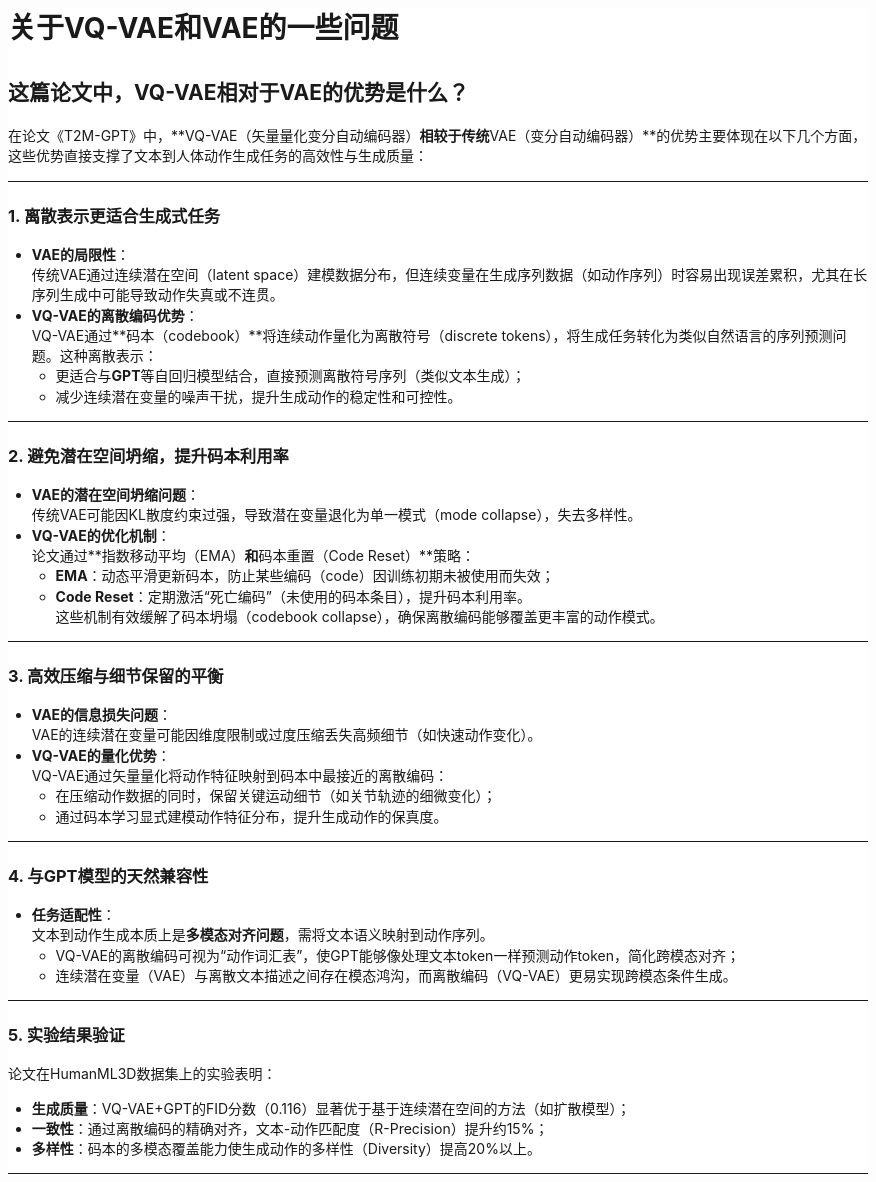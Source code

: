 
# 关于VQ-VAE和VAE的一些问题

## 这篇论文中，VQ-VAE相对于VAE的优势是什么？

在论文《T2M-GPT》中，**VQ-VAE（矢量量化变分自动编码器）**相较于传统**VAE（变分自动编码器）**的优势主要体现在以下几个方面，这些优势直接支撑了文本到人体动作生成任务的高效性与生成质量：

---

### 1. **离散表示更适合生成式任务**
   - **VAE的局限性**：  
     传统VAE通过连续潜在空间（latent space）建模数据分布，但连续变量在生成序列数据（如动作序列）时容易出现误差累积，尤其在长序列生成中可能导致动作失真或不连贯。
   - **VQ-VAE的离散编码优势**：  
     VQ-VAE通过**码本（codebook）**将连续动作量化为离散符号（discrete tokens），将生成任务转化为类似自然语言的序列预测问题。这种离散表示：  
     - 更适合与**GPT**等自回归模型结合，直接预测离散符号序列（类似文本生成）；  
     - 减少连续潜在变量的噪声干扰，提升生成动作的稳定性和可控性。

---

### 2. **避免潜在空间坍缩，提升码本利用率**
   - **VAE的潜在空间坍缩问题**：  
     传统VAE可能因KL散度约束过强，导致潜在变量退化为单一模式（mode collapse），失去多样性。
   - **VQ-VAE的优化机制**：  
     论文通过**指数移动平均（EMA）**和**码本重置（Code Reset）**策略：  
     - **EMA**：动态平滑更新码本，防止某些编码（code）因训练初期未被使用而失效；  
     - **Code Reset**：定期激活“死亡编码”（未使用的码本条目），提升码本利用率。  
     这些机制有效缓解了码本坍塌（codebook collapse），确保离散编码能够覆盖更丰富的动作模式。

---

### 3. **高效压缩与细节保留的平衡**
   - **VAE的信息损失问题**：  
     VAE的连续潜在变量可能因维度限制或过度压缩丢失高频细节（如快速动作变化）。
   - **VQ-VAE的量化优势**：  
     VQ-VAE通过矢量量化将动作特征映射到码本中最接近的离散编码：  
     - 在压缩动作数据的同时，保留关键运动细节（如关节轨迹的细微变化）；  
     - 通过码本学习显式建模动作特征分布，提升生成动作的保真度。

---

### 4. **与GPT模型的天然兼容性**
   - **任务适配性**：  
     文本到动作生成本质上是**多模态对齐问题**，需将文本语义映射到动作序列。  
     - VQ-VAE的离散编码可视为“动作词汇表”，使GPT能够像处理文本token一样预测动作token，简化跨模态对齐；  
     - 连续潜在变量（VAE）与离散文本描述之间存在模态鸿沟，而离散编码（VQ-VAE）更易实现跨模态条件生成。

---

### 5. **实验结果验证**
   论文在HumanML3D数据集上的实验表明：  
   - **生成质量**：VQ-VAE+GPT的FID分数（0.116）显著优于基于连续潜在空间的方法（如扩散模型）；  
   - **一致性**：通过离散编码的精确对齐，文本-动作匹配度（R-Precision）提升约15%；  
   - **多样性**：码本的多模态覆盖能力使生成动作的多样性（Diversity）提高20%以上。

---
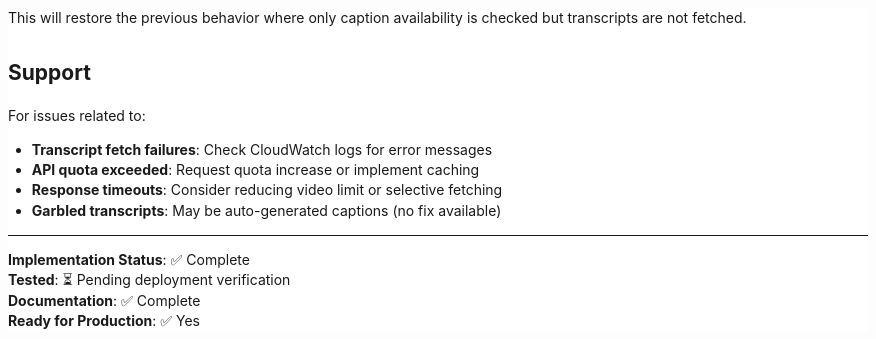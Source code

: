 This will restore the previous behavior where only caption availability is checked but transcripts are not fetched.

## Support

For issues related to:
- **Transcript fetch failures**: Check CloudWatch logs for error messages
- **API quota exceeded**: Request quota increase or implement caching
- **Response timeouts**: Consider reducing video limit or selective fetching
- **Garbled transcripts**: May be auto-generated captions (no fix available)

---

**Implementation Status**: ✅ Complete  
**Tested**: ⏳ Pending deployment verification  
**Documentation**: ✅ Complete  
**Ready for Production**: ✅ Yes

____________

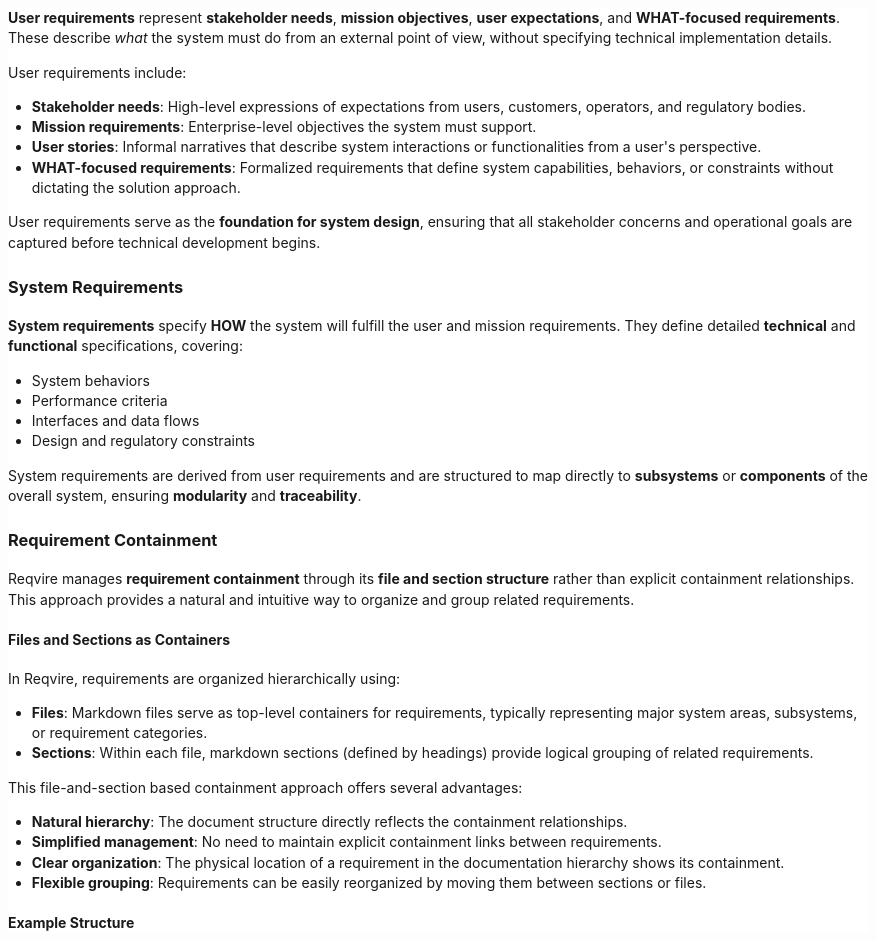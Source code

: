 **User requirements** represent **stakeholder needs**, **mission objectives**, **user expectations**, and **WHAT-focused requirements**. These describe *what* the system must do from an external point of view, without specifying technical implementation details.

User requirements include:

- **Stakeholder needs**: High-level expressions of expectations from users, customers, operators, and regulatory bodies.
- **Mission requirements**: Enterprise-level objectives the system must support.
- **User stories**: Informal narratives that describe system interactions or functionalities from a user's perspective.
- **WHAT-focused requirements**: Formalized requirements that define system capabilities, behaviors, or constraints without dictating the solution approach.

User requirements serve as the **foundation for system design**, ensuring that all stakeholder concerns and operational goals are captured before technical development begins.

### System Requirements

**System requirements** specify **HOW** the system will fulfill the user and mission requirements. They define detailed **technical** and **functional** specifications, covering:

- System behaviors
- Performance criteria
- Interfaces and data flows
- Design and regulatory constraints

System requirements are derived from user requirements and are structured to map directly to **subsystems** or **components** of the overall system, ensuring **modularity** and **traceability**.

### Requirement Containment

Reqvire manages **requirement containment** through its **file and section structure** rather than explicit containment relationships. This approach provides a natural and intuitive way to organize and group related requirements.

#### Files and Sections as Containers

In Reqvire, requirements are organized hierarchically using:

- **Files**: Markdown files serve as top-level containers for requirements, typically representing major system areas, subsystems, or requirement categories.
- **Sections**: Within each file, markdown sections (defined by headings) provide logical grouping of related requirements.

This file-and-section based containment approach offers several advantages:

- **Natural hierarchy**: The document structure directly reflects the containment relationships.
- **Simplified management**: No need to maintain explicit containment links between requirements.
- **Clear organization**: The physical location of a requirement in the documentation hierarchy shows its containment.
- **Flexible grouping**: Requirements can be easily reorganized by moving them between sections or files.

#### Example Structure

____________

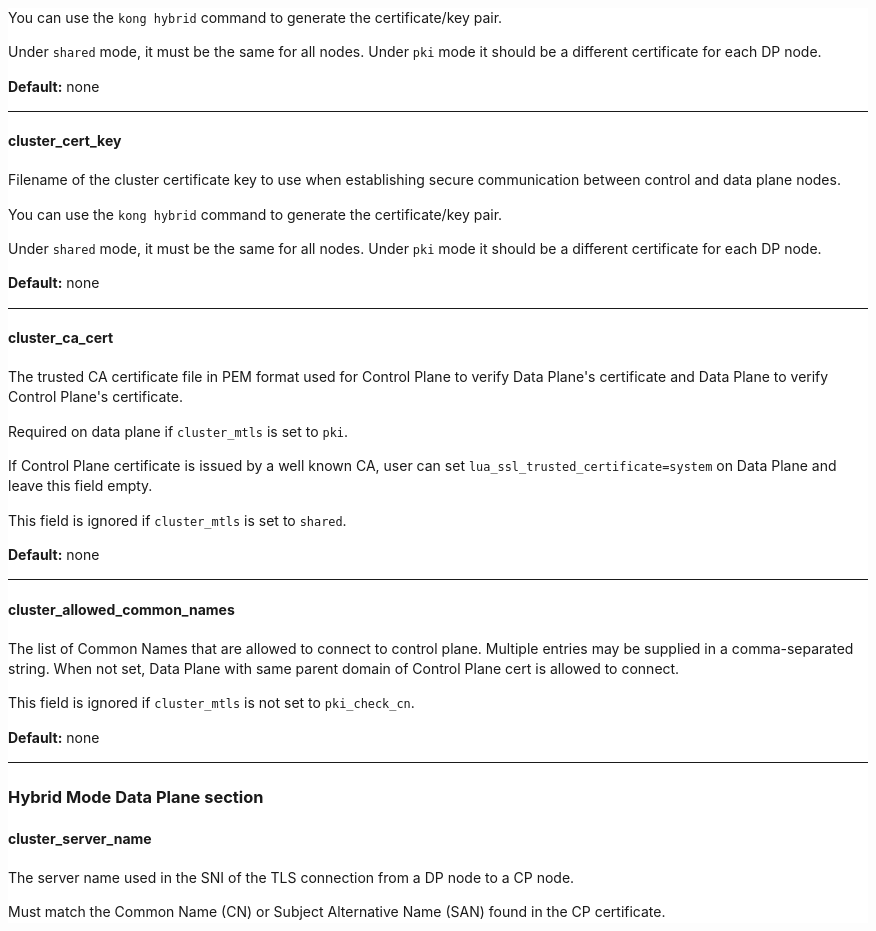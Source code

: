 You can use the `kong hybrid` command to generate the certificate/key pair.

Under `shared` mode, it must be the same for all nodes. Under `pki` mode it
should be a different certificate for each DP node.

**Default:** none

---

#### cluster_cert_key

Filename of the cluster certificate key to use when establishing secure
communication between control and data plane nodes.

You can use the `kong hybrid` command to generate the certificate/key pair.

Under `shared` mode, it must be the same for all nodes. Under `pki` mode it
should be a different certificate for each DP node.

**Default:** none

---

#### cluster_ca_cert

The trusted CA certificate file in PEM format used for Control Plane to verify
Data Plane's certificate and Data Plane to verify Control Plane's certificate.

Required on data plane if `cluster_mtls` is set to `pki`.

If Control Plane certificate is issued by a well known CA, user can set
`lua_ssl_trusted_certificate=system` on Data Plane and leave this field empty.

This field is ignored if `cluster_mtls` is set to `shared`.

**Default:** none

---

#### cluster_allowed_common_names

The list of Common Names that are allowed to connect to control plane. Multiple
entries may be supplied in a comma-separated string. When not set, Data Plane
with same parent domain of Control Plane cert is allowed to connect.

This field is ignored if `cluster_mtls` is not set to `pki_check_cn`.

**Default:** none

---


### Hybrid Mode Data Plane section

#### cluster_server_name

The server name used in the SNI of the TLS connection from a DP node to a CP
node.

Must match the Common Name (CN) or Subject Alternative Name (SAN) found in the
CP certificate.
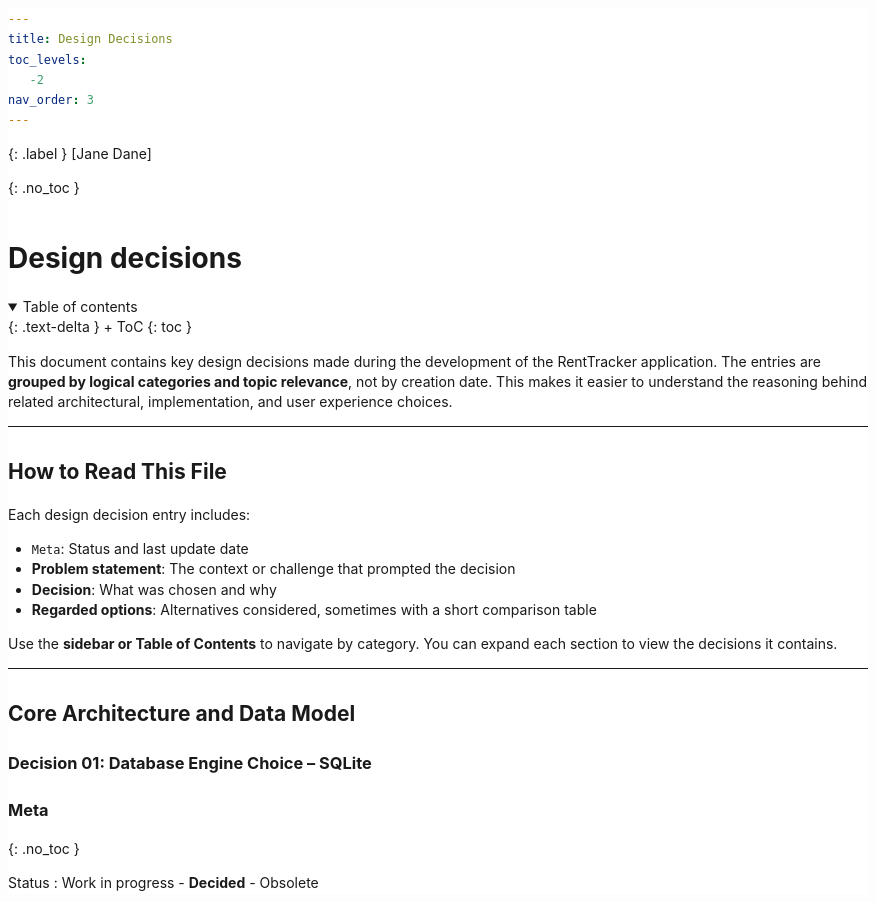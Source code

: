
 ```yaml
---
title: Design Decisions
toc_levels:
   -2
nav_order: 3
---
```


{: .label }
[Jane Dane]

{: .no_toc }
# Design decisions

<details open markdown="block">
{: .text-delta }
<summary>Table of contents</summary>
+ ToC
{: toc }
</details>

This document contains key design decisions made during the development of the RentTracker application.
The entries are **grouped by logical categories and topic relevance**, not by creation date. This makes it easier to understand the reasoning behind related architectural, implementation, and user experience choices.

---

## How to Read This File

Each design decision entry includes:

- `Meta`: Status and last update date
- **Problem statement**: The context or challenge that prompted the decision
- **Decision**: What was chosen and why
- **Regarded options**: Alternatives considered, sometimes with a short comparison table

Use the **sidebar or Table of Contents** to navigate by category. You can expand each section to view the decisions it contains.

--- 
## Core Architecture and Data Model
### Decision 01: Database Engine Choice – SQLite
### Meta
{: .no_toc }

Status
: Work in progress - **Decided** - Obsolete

____________

* To do *
With the pictures removed from your copy, retype the lines above from the one that contains "Must match the" through the one that contains "- **Decided** - Obsolete", exactly.

* Response to the task *
Must match the Common Name (CN) or Subject Alternative Name (SAN) found in the
CP certificate.
Source code

:
 ```yaml
---
title: Design Decisions
toc_levels:
   -2
nav_order: 3
---
```


{: .label }
[Jane Dane]

{: .no_toc }
# Design decisions

<details open markdown="block">
{: .text-delta }
<summary>Table of contents</summary>
+ ToC
{: toc }
</details>

This document contains key design decisions made during the development of the RentTracker application.
The entries are **grouped by logical categories and topic relevance**, not by creation date. This makes it easier to understand the reasoning behind related architectural, implementation, and user experience choices.

---

## How to Read This File

Each design decision entry includes:

- `Meta`: Status and last update date
- **Problem statement**: The context or challenge that prompted the decision
- **Decision**: What was chosen and why
- **Regarded options**: Alternatives considered, sometimes with a short comparison table

Use the **sidebar or Table of Contents** to navigate by category. You can expand each section to view the decisions it contains.

--- 
## Core Architecture and Data Model
### Decision 01: Database Engine Choice – SQLite
### Meta
{: .no_toc }

Status
: Work in progress - **Decided** - Obsolete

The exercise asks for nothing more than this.